Socialism is a bit like asking somebody to breathe
carbon monoxide. In fact, it’s exactly like
asking somebody to breathe carbon monoxide.
In Praise of Jeff Bezos
by Sean Gabb
[email protected]
Special to L. Neil Smith’s The Libertarian Enterprise
According to a report on the BBC website, Jeff Bezos, the founder of Amazon, is the richest man in the world, with an alleged personal fortune of £113bn. The usual suspects have raised their arms in outrage at the news. Oxfam drew fresh attention to its report from 2017, in which it called “for a fundamental change in the way we manage our economies so that they work for all people, and not just a fortunate few.” A few weeks earlier, The Guardian had lamented:
Amazon’s website is, in the west, the dominant platform for online retail sales…. This is bad for democracy. Commerce ought to reside in markets governed by regulations set by democratic political process not those chosen by the world’s richest man, Amazon’s founder Jeff Bezos.
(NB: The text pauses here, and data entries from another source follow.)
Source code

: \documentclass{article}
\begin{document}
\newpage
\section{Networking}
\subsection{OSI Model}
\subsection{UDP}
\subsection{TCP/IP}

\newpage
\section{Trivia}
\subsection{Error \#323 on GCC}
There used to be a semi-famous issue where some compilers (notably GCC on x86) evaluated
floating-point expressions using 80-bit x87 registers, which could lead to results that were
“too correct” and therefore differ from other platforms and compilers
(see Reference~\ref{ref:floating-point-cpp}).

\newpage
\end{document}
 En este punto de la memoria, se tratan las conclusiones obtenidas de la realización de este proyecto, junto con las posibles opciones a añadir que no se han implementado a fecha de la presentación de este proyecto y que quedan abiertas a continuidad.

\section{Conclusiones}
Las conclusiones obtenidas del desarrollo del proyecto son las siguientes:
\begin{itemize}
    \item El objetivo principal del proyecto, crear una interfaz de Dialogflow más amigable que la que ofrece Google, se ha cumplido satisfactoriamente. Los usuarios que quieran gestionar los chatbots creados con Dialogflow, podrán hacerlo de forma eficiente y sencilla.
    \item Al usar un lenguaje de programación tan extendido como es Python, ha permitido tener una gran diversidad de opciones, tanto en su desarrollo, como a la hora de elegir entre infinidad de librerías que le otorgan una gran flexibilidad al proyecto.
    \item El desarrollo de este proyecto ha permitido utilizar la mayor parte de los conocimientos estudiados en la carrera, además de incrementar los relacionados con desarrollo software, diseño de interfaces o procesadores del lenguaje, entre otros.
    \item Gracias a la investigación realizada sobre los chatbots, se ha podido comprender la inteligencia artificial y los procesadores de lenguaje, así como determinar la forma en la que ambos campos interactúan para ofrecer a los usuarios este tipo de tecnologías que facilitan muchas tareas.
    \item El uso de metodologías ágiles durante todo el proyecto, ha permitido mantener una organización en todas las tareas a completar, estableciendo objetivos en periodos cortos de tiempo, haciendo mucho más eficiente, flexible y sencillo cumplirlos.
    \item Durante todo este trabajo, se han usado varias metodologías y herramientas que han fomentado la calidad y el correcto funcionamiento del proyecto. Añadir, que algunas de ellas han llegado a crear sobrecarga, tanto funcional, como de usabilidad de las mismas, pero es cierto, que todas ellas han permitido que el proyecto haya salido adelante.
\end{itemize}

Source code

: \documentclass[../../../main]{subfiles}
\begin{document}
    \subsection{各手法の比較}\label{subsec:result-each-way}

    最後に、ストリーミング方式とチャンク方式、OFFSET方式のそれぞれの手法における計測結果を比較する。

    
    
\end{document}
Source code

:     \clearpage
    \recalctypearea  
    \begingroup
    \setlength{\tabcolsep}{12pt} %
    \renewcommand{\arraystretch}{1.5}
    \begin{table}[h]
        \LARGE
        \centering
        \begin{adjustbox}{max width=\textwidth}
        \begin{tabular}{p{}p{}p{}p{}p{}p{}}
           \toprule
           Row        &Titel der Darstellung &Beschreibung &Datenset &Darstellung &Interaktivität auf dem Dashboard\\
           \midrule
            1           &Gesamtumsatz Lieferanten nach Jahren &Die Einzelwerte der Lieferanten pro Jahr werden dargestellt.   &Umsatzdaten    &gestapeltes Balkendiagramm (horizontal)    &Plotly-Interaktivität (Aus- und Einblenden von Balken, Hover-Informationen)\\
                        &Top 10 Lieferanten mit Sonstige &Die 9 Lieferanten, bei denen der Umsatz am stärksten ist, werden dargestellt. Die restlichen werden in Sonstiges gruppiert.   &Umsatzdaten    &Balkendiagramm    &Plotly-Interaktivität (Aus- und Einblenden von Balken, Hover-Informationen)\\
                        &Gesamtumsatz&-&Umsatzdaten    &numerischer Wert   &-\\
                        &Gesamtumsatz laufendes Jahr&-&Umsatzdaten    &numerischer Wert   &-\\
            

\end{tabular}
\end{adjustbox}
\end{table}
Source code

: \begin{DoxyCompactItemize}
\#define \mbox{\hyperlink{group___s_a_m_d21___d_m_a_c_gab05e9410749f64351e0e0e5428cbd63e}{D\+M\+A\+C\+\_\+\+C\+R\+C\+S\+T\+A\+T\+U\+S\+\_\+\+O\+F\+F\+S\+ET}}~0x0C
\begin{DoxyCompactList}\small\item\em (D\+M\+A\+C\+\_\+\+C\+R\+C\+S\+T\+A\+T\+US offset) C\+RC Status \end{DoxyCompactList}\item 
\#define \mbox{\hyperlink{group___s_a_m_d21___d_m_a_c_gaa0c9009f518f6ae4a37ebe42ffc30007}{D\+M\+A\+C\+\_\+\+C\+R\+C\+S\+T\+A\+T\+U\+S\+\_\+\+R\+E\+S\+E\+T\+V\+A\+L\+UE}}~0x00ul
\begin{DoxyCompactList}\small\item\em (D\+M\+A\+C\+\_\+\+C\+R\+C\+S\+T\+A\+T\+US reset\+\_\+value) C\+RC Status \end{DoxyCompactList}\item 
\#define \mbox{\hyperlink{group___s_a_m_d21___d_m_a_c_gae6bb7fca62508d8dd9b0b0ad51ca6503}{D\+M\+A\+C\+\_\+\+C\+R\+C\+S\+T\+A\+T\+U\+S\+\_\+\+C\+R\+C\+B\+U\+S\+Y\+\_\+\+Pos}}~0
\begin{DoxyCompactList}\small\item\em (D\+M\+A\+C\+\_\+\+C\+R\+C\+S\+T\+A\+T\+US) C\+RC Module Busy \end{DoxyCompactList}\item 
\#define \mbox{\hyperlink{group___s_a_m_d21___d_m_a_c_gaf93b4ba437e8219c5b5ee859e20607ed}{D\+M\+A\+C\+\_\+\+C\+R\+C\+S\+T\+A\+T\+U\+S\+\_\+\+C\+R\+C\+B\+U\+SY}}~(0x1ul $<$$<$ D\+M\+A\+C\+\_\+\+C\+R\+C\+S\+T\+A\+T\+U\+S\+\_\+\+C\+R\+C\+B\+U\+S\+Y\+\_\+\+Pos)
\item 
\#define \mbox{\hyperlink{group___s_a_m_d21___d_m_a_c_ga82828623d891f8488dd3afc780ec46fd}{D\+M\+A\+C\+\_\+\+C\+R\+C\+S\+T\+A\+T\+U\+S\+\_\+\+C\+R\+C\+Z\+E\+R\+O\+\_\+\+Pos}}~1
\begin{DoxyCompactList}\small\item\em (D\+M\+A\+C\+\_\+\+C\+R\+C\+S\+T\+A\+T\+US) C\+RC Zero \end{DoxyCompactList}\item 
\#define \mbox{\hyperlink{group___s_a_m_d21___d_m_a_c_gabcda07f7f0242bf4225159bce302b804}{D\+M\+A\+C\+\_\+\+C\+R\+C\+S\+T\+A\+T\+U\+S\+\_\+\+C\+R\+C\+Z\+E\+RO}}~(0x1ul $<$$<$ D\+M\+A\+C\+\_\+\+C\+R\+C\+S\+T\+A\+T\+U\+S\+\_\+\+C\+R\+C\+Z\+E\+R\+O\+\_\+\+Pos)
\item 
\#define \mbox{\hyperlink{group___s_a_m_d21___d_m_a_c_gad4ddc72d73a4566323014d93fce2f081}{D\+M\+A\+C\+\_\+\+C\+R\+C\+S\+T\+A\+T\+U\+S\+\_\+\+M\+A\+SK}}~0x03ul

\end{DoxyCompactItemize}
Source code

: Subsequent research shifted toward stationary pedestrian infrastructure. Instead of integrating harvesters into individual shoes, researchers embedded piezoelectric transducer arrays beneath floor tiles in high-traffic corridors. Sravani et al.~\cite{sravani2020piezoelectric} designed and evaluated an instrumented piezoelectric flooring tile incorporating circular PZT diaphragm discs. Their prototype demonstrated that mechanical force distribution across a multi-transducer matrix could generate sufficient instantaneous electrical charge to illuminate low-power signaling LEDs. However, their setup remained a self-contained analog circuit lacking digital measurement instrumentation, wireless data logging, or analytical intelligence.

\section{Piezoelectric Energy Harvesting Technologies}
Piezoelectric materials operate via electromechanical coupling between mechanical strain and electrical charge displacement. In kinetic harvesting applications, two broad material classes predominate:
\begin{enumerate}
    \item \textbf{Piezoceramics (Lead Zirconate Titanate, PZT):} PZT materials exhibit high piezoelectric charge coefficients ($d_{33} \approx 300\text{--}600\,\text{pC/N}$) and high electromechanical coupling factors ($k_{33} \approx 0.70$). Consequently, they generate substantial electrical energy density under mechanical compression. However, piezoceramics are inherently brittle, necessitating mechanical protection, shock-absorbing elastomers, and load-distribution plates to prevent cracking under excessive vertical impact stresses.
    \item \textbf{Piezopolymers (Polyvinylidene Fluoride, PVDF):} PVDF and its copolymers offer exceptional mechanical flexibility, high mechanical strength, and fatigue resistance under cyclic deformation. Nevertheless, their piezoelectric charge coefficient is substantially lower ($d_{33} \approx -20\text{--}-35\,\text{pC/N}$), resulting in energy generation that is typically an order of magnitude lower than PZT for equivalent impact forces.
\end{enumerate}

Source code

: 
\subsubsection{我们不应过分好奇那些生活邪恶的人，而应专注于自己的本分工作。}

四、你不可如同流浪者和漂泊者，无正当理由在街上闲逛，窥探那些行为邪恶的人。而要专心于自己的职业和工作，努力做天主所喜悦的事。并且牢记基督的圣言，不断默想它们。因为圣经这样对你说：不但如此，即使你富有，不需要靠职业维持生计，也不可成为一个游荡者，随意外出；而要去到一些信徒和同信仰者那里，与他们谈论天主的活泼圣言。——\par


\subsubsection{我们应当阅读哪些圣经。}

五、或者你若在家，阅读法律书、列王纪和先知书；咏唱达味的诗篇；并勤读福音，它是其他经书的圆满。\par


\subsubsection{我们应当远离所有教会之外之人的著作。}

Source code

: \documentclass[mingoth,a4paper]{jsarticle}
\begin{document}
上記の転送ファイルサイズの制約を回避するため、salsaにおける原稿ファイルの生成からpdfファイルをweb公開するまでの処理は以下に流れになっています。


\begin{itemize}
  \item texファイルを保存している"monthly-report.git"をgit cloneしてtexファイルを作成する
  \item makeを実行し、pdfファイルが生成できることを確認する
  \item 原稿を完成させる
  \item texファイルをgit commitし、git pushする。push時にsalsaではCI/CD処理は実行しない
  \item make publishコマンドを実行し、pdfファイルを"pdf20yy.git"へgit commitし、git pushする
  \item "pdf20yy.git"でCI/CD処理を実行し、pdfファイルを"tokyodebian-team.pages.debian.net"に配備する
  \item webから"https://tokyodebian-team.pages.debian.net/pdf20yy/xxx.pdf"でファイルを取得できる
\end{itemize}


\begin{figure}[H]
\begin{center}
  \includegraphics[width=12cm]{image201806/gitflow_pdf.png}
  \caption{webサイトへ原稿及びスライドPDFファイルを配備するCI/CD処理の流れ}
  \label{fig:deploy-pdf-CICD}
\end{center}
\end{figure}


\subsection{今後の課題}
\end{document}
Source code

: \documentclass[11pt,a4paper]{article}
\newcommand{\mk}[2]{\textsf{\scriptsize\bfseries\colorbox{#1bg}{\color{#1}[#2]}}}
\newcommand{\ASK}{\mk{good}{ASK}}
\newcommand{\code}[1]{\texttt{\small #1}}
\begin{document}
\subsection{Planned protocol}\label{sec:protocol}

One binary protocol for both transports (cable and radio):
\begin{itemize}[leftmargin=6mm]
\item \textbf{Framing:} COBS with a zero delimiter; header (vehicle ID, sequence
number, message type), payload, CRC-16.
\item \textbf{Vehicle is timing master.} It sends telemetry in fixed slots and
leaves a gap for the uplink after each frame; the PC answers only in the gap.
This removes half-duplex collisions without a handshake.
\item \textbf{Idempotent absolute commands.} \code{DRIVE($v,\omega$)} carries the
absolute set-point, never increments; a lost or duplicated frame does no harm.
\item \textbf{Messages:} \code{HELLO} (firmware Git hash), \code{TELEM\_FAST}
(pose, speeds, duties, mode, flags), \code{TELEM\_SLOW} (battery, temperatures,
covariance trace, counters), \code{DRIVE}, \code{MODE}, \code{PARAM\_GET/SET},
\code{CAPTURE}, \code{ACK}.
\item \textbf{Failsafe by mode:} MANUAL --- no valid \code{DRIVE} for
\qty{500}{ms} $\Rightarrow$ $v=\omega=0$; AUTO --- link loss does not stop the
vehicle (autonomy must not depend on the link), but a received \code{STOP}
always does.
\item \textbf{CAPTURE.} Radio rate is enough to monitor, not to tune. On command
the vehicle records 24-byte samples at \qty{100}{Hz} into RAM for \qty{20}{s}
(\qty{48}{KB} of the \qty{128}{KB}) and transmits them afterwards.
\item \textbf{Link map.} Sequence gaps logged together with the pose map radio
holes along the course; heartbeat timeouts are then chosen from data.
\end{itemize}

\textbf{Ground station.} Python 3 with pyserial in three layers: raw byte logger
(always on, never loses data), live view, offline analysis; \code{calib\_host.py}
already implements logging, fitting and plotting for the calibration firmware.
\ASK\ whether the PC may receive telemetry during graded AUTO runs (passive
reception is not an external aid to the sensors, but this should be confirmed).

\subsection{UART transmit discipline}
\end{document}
My view is that Mr Bezos, together with Bill Gates and various other people whose names it will be briefer to let my readers guess than for me to enumerate, is one of the greatest men alive. He has increased the wealth and happiness of countless millions. He is helping to bring into being a world that, just one generation ago, the boldest science fiction writers were cautious to describe. He has earned every penny of his great fortune.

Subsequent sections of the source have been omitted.